Read on to find out what we learned deploying LDAP at Threat Stack - complete with a few bits of open source code!
Lesson #1: Go with what you know (if it makes sense)
One of the de facto standards for storing and querying directory data is LDAP, the Lightweight Directory Access Protocol - and conveniently, it can store passwords and handle authentication as well. Other protocols, such as Kerberos, may be better for this purpose, but deploying Kerberos is a larger and more complicated project. We felt that LDAP would allow us to achieve some quicker wins as long as we ensured a secure deployment with enforced TLS. We also have pretty simple requirements for identity management, and don’t need to integrate with anything that uses a proprietary authentication system, which simplifies our needs.

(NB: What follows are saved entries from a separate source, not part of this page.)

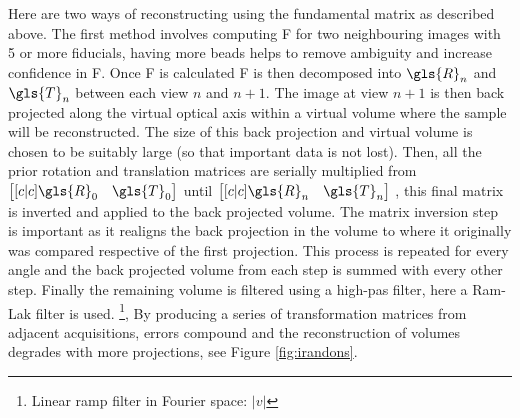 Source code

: Here are two ways of reconstructing using the \Gls{fundamental matrix} as described above.
The first method involves computing \gls{F} for two neighbouring images with 5 or more fiducials, having more beads helps to remove ambiguity and increase confidence in \gls{F}.
Once \gls{F} is calculated \gls{F} is then decomposed into \(\gls{R}_n\) and \(\gls{T}_n\) between each view \(n\) and \(n+1\).
The image at view \(n+1\) is then back projected along the virtual optical axis within a virtual volume where the sample will be reconstructed.
The size of this back projection and virtual volume is chosen to be suitably large (so that important data is not lost).
Then, all the prior rotation and translation matrices are serially multiplied from \(\begin{bmatrix}[c|c] \gls{R}_0&\gls{T}_0 \end{bmatrix}\) until \(\begin{bmatrix}[c|c] \gls{R}_n&\gls{T}_n \end{bmatrix}\) %
, this final matrix is inverted and applied to the back projected volume.
The matrix inversion step is important as it realigns the back projection in the volume to where it originally was compared respective of the first projection.
This process is repeated for every angle and the back projected volume from each step is summed with every other step.
Finally the remaining volume is filtered using a high-pas filter, here a Ram-Lak filter is used.
\footnote{Linear ramp filter in Fourier space: \(|v|\)},
By producing a series of transformation matrices from adjacent acquisitions, errors compound and the reconstruction of volumes degrades with more projections, see Figure \ref{fig:irandons}.

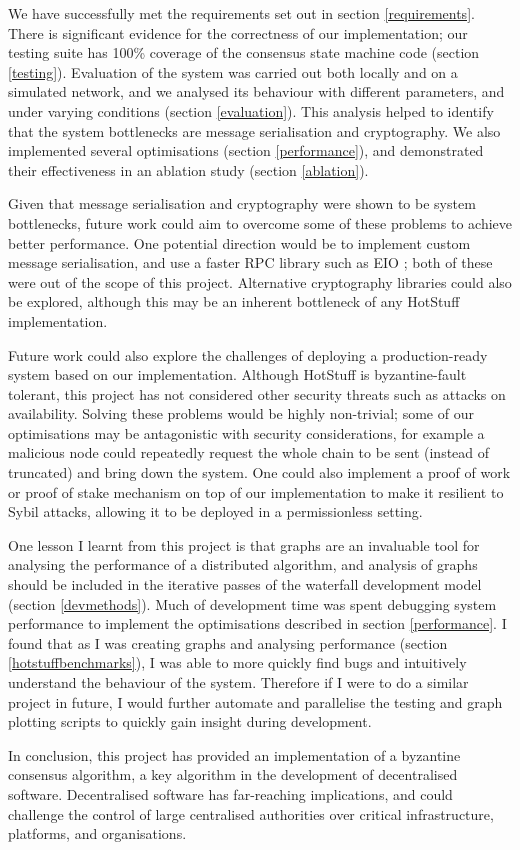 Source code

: We have successfully met the requirements set out in section \ref{requirements}. There is significant evidence for the correctness of our implementation; our testing suite has 100\% coverage of the consensus state machine code (section \ref{testing}). Evaluation of the system was carried out both locally and on a simulated network, and we analysed its behaviour with different parameters, and under varying conditions (section \ref{evaluation}). This analysis helped to identify that the system bottlenecks are message serialisation and cryptography. We also implemented several optimisations (section \ref{performance}), and demonstrated their effectiveness in an ablation study (section \ref{ablation}).

Given that message serialisation and cryptography were shown to be system bottlenecks, future work could aim to overcome some of these problems to achieve better performance. One potential direction would be to implement custom message serialisation, and use a faster RPC library such as EIO \cite{noauthor_eio_2023}; both of these were out of the scope of this project. Alternative cryptography libraries could also be explored, although this may be an inherent bottleneck of any HotStuff implementation.

Future work could also explore the challenges of deploying a production-ready system based on our implementation. Although HotStuff is byzantine-fault tolerant, this project has not considered other security threats such as attacks on availability. Solving these problems would be highly non-trivial; some of our optimisations may be antagonistic with security considerations, for example a malicious node could repeatedly request the whole chain to be sent (instead of truncated) and bring down the system. One could also implement a proof of work or proof of stake mechanism on top of our implementation to make it resilient to Sybil attacks, allowing it to be deployed in a permissionless setting.

One lesson I learnt from this project is that graphs are an invaluable tool for analysing the performance of a distributed algorithm, and analysis of graphs should be included in the iterative passes of the waterfall development model (section \ref{devmethods}). Much of development time was spent debugging system performance to implement the optimisations described in section \ref{performance}. I found that as I was creating graphs and analysing performance (section \ref{hotstuffbenchmarks}), I was able to more quickly find bugs and intuitively understand the behaviour of the system. Therefore if I were to do a similar project in future, I would further automate and parallelise the testing and graph plotting scripts to quickly gain insight during development.

In conclusion, this project has provided an implementation of a byzantine consensus algorithm, a key algorithm in the development of decentralised software. Decentralised software has far-reaching implications, and could challenge the control of large centralised authorities over critical infrastructure, platforms, and organisations.
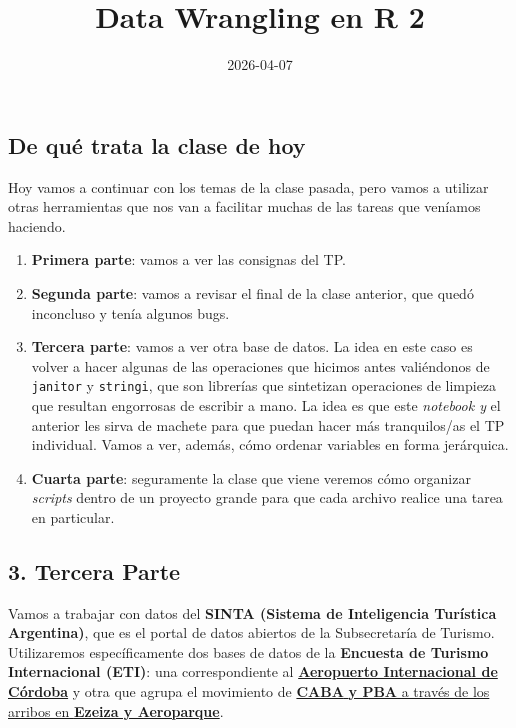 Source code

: \documentclass[
  spanish,
  letterpaper,
  DIV=11,
  numbers=noendperiod]{scrartcl}
\title{Data Wrangling en R 2}
\author{}
\date{2026-04-07}
\renewcommand*\contentsname{Tabla de contenidos}
\newcommand\contentsname{Tabla de contenidos}
\begin{document}
\maketitle

\renewcommand*\contentsname{Tabla de contenidos}
{
\setcounter{tocdepth}{3}
\tableofcontents
}

\subsection{De qué trata la clase de
hoy}\label{de-quuxe9-trata-la-clase-de-hoy}

Hoy vamos a continuar con los temas de la clase pasada, pero vamos a
utilizar otras herramientas que nos van a facilitar muchas de las tareas
que veníamos haciendo.

\begin{enumerate}
\def\labelenumi{\arabic{enumi}.}
\item
  \textbf{Primera parte}: vamos a ver las consignas del TP.
\item
  \textbf{Segunda parte}: vamos a revisar el final de la clase anterior,
  que quedó inconcluso y tenía algunos bugs.
\item
  \textbf{Tercera parte}: vamos a ver otra base de datos. La idea en
  este caso es volver a hacer algunas de las operaciones que hicimos
  antes valiéndonos de \texttt{janitor} y \texttt{stringi}, que son
  librerías que sintetizan operaciones de limpieza que resultan
  engorrosas de escribir a mano. La idea es que este \emph{notebook y}
  el anterior les sirva de machete para que puedan hacer más
  tranquilos/as el TP individual. Vamos a ver, además, cómo ordenar
  variables en forma jerárquica.
\item
  \textbf{Cuarta parte}: seguramente la clase que viene veremos cómo
  organizar \emph{scripts} dentro de un proyecto grande para que cada
  archivo realice una tarea en particular.
\end{enumerate}

\subsection{3. Tercera Parte}\label{tercera-parte}

Vamos a trabajar con datos del \textbf{SINTA (Sistema de Inteligencia
Turística Argentina)}, que es el portal de datos abiertos de la
Subsecretaría de Turismo. Utilizaremos específicamente dos bases de
datos de la \textbf{Encuesta de Turismo Internacional (ETI)}: una
correspondiente al
\href{https://datos.yvera.gob.ar/dataset/encuesta-turismo-internacional/archivo/dae8b7f8-f3dc-431b-887e-3de4b54f09a9}{\textbf{Aeropuerto
Internacional de Córdoba}} y otra que agrupa el movimiento de
\href{https://datos.yvera.gob.ar/dataset/encuesta-turismo-internacional/archivo/32cd65c4-7558-48cf-a8ac-bbb07147b5a1}{\textbf{CABA}
\textbf{y PBA} a través de los arribos en \textbf{Ezeiza y Aeroparque}}.
\end{document}
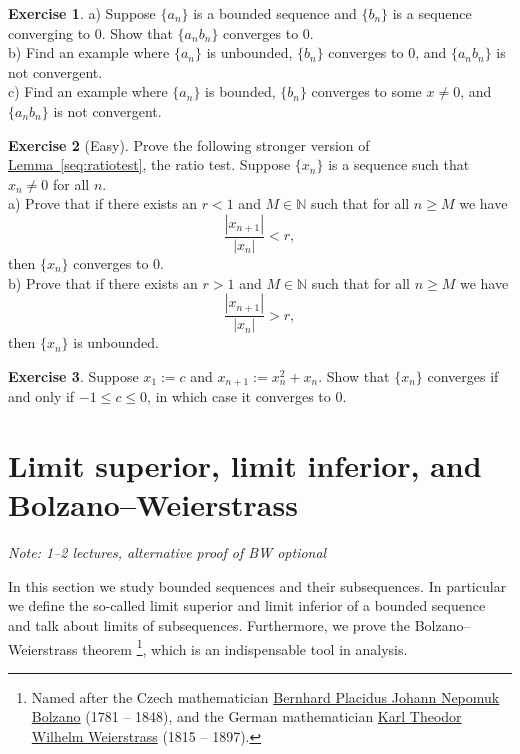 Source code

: \documentclass[12pt]{book}
\newcommand{\abs}[1]{\left\lvert {#1} \right\rvert}
\newcommand{\N}{{\mathbb{N}}}
\newcommand{\sectionnotes}[1]{\noindent \emph{Note: #1} \medskip \par}
\newcommand{\sectionnewpage}{\clearpage}
\theoremstyle{plain}
\theoremstyle{remark}
\theoremstyle{definition}
\theoremstyle{exercise}
\newtheorem{exercise}{Exercise}[section]
\theoremstyle{example}
\newcommand{\lemmaref}[1]{\hyperref[#1]{Lemma~\ref*{#1}}}
\begin{document}
\begin{exercise}
a) Suppose $\{ a_n \}$ is a bounded sequence and $\{ b_n \}$ is a sequence
converging to 0. Show that $\{ a_n b_n \}$ converges to 0.\\
b) Find an example where $\{ a_n \}$ is unbounded, $\{ b_n \}$ converges to
0, and $\{ a_n b_n \}$ is not convergent.\\
c) Find an example where $\{ a_n \}$ is bounded, $\{ b_n \}$ converges to
some $x \not= 0$, and $\{ a_n b_n \}$ is not convergent.
\end{exercise}

\begin{exercise}[Easy] \label{exercise:strongerratiotest1}
Prove the following stronger version of \lemmaref{seq:ratiotest}, the ratio
test.  
Suppose $\{ x_n \}$ is a sequence such that $x_n \not= 0$ for all
$n$.
\\
a) Prove that if there exists an $r < 1$ and $M \in \N$ such that
for all $n \geq M$ we have
\begin{equation*}
\frac{\abs{x_{n+1}}}{\abs{x_n}} < r ,
\end{equation*}
then $\{ x_n \}$ converges to $0$.
\\
b) Prove that if there exists an $r > 1$ and $M \in \N$ such that
for all $n \geq M$ we have
\begin{equation*}
\frac{\abs{x_{n+1}}}{\abs{x_n}} > r ,
\end{equation*}
then $\{ x_n \}$ is unbounded.
\end{exercise}

\begin{exercise} \label{exercise:convergentinitialvalues}
Suppose $x_1 := c$ and $x_{n+1} := x_n^2+x_n$.
Show that $\{ x_n \}$ converges if and only if $-1 \leq c \leq 0$, in which
case it converges to 0.
\end{exercise}


\sectionnewpage
\section{Limit superior, limit inferior, and Bolzano--Weierstrass}
\label{sec:bw}

\sectionnotes{1--2 lectures, alternative proof of BW optional}

In this section we study bounded sequences and their subsequences.
In particular we define the so-called limit superior and limit inferior
of a bounded sequence and talk about limits of subsequences.
Furthermore, we prove the
Bolzano--Weierstrass theorem%
\footnote{%
Named after the Czech mathematician
\href{http://en.wikipedia.org/wiki/Bernard_Bolzano}{Bernhard Placidus Johann Nepomuk Bolzano}
(1781 -- 1848), and the German mathematician
\href{http://en.wikipedia.org/wiki/Karl_Weierstrass}{Karl Theodor Wilhelm Weierstrass}
(1815 -- 1897).}, which is an
indispensable tool in analysis.
\end{document}
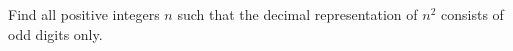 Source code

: Find all positive integers $n$ such that the decimal representation of $n^2$ consists of odd digits only.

Having worked with 389DS and OpenLDAP in the past, we ended up selecting OpenLDAP. OpenLDAP seemed like it would be easier to automate deployment and maintenance tasks. We prefer to rely on open source tooling because, generally speaking, that means we can support, debug, and most importantly, automate it easier than we would a proprietary solution. The #openldap channel on the Freenode IRC network also has people who are knowledgeable and respond to questions generally - as long as you have demonstrated that you’ve gone through the documentation. This can be frustrating at times, since the OpenLDAP documentation can be lacking and inconsistent. For those looking to begin with a test deployment, the Ubuntu OpenLDAP Server Guide is a helpful place to begin your journey.
Lesson #2: Build your own OpenLDAP package
We initially started using the version of OpenLDAP that ships with Ubuntu. This allowed us to get going quickly, but presented issues. First, Ubuntu and Debian packages automatically configure the server and start it after installation. This makes managing its installation with Chef a little more difficult than it needs to be. More importantly though: the distros can lag behind in updates. Trying to get help from the OpenLDAP community while running a distribution-provided version of OpenLDAP is difficult at best.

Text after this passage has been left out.